## What this task involves:
Nothing outside the range is wanted. Repeat exactly the lines below from the one with "What, however, do" through the one with "For the program".

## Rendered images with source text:
┏━━
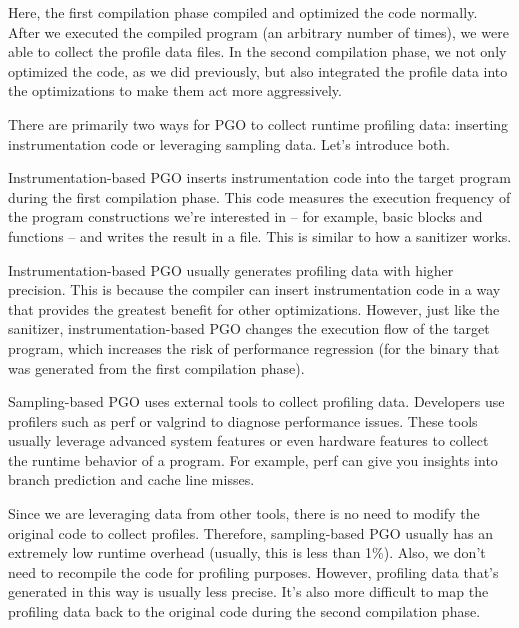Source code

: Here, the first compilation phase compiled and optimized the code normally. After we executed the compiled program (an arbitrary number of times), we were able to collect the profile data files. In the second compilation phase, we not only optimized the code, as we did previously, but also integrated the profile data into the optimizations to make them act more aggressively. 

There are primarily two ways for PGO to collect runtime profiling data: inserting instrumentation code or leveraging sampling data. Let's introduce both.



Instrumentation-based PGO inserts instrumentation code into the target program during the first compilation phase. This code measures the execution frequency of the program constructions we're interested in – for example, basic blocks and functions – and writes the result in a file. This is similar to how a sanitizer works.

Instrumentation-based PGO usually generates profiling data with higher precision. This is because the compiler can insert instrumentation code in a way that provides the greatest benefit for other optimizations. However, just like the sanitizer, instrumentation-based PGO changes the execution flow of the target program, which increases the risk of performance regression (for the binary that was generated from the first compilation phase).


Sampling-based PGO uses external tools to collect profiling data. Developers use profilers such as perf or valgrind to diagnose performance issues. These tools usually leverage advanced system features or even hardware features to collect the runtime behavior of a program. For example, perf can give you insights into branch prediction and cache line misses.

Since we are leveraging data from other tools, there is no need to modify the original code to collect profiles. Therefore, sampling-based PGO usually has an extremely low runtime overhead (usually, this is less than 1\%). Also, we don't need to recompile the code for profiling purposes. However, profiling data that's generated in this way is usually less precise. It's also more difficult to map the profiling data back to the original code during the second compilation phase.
┗━━
┏━━
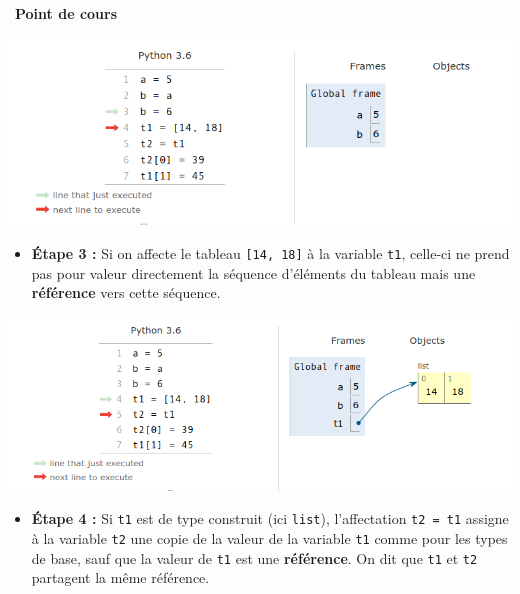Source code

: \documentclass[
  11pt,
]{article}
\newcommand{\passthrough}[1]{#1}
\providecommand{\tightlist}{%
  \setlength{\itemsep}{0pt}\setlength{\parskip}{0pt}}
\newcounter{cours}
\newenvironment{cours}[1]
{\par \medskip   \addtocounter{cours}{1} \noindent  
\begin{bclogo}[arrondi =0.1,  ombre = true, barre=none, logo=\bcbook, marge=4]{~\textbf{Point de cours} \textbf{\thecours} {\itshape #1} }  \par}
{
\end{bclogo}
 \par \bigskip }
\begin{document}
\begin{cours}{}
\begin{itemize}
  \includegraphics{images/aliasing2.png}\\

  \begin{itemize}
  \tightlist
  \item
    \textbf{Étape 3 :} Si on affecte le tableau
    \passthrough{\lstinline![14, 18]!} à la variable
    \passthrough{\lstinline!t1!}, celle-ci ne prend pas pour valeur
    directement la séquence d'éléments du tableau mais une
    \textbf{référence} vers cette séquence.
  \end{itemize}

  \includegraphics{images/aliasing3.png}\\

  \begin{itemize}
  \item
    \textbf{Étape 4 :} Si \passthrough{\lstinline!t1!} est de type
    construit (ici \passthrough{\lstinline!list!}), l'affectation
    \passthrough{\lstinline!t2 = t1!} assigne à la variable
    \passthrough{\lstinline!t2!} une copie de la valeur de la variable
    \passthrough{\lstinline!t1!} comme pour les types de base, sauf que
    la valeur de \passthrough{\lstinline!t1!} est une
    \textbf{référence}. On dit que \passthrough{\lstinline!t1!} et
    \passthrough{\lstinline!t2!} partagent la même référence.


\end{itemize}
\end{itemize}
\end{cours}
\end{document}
┗━━
┏━━
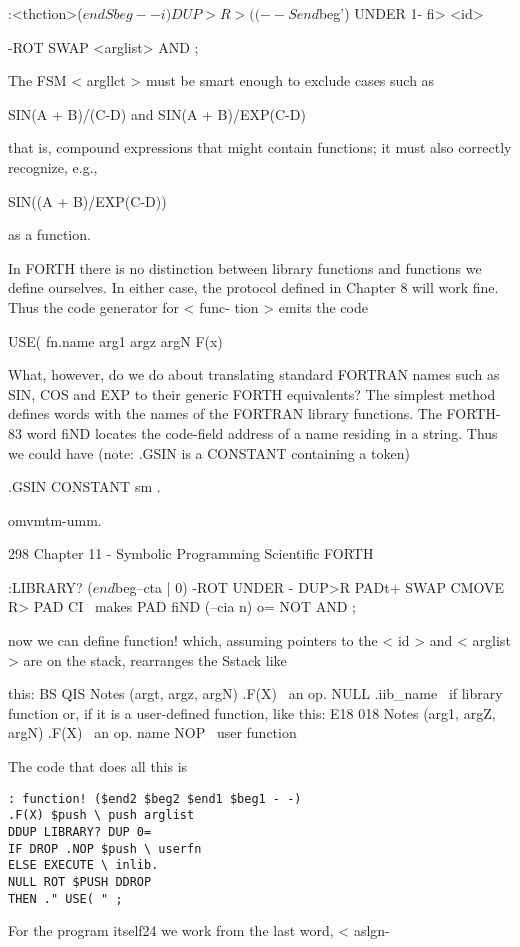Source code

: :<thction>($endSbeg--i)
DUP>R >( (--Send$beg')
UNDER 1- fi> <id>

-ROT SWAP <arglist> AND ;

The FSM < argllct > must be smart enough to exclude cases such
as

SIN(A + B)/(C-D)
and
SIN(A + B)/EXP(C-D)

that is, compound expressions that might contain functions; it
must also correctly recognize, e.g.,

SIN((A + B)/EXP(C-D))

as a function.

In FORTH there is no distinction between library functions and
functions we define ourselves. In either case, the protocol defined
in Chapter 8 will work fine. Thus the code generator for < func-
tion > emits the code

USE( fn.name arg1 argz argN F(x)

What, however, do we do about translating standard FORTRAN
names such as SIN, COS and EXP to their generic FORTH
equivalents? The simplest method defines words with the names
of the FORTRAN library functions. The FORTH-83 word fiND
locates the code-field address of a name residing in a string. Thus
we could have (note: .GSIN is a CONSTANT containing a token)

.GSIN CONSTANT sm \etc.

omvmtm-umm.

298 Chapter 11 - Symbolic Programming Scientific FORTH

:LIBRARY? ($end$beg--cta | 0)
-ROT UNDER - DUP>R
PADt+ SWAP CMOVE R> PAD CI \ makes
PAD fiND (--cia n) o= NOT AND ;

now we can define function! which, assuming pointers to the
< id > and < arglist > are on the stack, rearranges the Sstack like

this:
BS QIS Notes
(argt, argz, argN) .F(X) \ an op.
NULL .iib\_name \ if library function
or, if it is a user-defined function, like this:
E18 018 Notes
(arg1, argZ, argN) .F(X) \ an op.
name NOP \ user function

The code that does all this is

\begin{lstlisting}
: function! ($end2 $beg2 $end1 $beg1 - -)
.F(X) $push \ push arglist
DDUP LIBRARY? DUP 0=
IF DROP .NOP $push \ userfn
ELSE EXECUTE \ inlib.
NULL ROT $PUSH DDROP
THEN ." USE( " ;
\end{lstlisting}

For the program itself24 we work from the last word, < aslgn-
┗━━
## Solution for this task:
What, however, do we do about translating standard FORTRAN
names such as SIN, COS and EXP to their generic FORTH
equivalents? The simplest method defines words with the names
of the FORTRAN library functions. The FORTH-83 word fiND
locates the code-field address of a name residing in a string. Thus
we could have (note: .GSIN is a CONSTANT containing a token)

.GSIN CONSTANT sm \etc.

omvmtm-umm.

298 Chapter 11 - Symbolic Programming Scientific FORTH

:LIBRARY? ($end$beg--cta | 0)
-ROT UNDER - DUP>R
PADt+ SWAP CMOVE R> PAD CI \ makes
PAD fiND (--cia n) o= NOT AND ;

now we can define function! which, assuming pointers to the
< id > and < arglist > are on the stack, rearranges the Sstack like

this:
BS QIS Notes
(argt, argz, argN) .F(X) \ an op.
NULL .iib\_name \ if library function
or, if it is a user-defined function, like this:
E18 018 Notes
(arg1, argZ, argN) .F(X) \ an op.
name NOP \ user function

The code that does all this is

\begin{lstlisting}
: function! ($end2 $beg2 $end1 $beg1 - -)
.F(X) $push \ push arglist
DDUP LIBRARY? DUP 0=
IF DROP .NOP $push \ userfn
ELSE EXECUTE \ inlib.
NULL ROT $PUSH DDROP
THEN ." USE( " ;
\end{lstlisting}

For the program itself24 we work from the last word, < aslgn-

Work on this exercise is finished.